Word for word, return every record.

Content starts

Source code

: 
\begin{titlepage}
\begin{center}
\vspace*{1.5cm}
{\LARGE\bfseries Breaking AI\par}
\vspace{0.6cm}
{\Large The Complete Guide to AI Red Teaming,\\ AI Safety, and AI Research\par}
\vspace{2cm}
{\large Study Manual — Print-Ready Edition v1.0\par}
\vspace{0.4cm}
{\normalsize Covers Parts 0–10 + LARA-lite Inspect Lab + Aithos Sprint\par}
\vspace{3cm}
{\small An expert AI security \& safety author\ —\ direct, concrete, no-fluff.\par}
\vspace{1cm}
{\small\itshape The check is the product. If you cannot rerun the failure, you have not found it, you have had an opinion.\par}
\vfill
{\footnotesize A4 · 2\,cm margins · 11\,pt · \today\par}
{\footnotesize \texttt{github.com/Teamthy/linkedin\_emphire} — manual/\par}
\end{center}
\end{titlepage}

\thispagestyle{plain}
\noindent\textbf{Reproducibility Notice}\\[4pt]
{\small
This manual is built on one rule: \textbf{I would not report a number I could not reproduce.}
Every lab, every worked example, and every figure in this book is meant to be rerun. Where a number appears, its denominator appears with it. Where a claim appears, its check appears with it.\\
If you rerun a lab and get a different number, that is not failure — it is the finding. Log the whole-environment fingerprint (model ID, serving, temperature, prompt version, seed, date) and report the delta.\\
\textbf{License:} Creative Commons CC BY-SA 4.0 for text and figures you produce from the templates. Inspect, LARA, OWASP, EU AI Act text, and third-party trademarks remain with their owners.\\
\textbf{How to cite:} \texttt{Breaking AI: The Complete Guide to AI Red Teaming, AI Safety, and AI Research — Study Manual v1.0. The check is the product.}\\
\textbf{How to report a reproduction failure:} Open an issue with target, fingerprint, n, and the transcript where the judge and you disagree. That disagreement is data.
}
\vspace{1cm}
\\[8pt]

Content ends

▶ Reply to the exercise
Source code

: 
\begin{titlepage}
\begin{center}
\vspace*{1.5cm}
{\LARGE\bfseries Breaking AI\par}
\vspace{0.6cm}
{\Large The Complete Guide to AI Red Teaming,\\ AI Safety, and AI Research\par}
\vspace{2cm}
{\large Study Manual — Print-Ready Edition v1.0\par}
\vspace{0.4cm}
{\normalsize Covers Parts 0–10 + LARA-lite Inspect Lab + Aithos Sprint\par}
\vspace{3cm}
{\small An expert AI security \& safety author\ —\ direct, concrete, no-fluff.\par}
\vspace{1cm}
{\small\itshape The check is the product. If you cannot rerun the failure, you have not found it, you have had an opinion.\par}
\vfill
{\footnotesize A4 · 2\,cm margins · 11\,pt · \today\par}
{\footnotesize \texttt{github.com/Teamthy/linkedin\_emphire} — manual/\par}
\end{center}
\end{titlepage}

\thispagestyle{plain}
\noindent\textbf{Reproducibility Notice}\\[4pt]
{\small
This manual is built on one rule: \textbf{I would not report a number I could not reproduce.}
Every lab, every worked example, and every figure in this book is meant to be rerun. Where a number appears, its denominator appears with it. Where a claim appears, its check appears with it.\\
If you rerun a lab and get a different number, that is not failure — it is the finding. Log the whole-environment fingerprint (model ID, serving, temperature, prompt version, seed, date) and report the delta.\\
\textbf{License:} Creative Commons CC BY-SA 4.0 for text and figures you produce from the templates. Inspect, LARA, OWASP, EU AI Act text, and third-party trademarks remain with their owners.\\
\textbf{How to cite:} \texttt{Breaking AI: The Complete Guide to AI Red Teaming, AI Safety, and AI Research — Study Manual v1.0. The check is the product.}\\
\textbf{How to report a reproduction failure:} Open an issue with target, fingerprint, n, and the transcript where the judge and you disagree. That disagreement is data.
}
\vspace{1cm}
\\[8pt]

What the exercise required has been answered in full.